All signals
SecurityLLMOps

The LLM Router Attack Surface

Published on April 17, 2026

When you call the OpenAI or Anthropic API directly, your request is encrypted via TLS. The provider authenticates you, you authenticate them. Standard security.

But many developers don't call providers directly.

They use LLM API routers. Cheaper tokens, multi-provider access, unified API. These routers sit between you and the model provider.

And that changes the security model completely.

A router is an application-layer proxy. It terminates your TLS connection, reads the full JSON payload in plaintext. Your prompts, your tool calls, your function arguments. Then forwards it to the upstream provider. The provider sees the router as the client, not you.

This means: the router can read everything. And it can modify anything.

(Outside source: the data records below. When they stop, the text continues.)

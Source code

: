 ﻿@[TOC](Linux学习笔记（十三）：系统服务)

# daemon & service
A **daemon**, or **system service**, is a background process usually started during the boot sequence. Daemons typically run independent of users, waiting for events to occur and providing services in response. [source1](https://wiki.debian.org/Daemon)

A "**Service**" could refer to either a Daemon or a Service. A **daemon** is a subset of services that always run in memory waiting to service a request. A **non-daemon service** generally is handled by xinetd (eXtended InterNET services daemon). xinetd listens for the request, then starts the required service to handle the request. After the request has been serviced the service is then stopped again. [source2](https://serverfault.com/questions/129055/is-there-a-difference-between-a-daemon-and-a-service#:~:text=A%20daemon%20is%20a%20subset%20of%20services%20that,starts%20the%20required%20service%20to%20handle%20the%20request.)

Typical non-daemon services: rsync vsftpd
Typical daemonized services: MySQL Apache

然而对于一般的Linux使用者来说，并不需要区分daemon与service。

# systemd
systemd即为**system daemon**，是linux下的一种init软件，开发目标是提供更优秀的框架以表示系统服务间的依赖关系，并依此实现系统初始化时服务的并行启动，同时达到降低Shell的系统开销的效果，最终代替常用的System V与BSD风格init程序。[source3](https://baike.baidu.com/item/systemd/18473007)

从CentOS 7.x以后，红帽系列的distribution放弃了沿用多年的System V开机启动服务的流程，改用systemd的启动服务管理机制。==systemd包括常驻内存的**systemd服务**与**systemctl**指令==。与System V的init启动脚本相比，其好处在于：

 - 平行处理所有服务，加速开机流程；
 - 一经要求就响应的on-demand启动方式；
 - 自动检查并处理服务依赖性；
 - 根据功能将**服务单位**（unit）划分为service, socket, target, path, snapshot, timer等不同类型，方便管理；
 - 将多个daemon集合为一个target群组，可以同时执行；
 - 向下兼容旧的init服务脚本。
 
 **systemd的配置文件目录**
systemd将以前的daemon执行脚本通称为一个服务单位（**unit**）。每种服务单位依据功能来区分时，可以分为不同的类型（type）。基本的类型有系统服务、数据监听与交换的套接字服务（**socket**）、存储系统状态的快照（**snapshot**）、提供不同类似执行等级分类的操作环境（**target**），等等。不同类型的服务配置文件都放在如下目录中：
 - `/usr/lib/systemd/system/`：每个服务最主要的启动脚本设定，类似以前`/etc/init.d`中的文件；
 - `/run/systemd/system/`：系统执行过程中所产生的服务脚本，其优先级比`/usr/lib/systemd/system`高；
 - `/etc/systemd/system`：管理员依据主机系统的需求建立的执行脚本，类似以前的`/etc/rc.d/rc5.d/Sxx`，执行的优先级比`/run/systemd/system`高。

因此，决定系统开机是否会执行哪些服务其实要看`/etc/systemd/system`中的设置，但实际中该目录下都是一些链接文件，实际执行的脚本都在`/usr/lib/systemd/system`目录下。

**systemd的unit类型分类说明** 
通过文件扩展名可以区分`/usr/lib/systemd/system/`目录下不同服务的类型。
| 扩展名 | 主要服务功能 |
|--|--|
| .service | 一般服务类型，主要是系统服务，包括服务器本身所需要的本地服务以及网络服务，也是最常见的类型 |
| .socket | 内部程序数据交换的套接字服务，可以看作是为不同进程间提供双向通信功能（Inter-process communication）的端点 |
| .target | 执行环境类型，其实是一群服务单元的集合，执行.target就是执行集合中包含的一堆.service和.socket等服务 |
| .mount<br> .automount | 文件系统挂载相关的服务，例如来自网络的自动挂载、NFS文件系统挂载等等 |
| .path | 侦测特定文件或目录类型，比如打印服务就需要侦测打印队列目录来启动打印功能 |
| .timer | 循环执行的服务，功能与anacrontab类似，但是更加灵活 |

How often does this actually happen? More than you'd think.

A recent study tested 428 LLM routers, paid and free.

→ 9 were actively injecting code into the model's responses → 17 were accessing credentials found in the prompt context → 1 exploited a private key that a user had passed in a prompt, and drained the crypto wallet → 2 used adaptive triggers. Normal behavior for most requests, injection only when a specific pattern is detected

That last point is worth understanding. Standard testing (send a few requests, check the responses) won't catch conditional injection. The router behaves perfectly until it detects a specific framework in your code, or a credential pattern in the request.

And this isn't theoretical. Earlier this year, a widely-used open-source LLM proxy library had malicious code injected into two of its PyPI releases. The community caught it, but the window of exposure was real.

The attack surface breaks down into a few categories:

Payload injection. The router rewrites your tool-calling arguments before forwarding. Your agent executes a rewritten function without knowing it.

Secret exfiltration. Your request contains credentials in the context. The router reads them. In one case, leaked credentials gave access to 100M tokens on a major provider.

Adaptive evasion. The router only injects when it detects a specific dependency or pattern. Standard testing doesn't catch it because the trigger condition isn't met during testing.

Important caveat: the study focused on gray-market sources, not established commercial providers who have explicit privacy policies and no-logging defaults. The signal is real, but the scope matters.

If you use any LLM intermediary, three practical checks:

1/ Response validation. Compare what your agent requested vs what came back. Flag discrepancies.

2/ Append-only logging. Store raw request/response pairs. If something is modified in transit, you need the trace.

3/ Treat the router like a dependency. It has more access to your data than most packages in your stack. Vet it accordingly.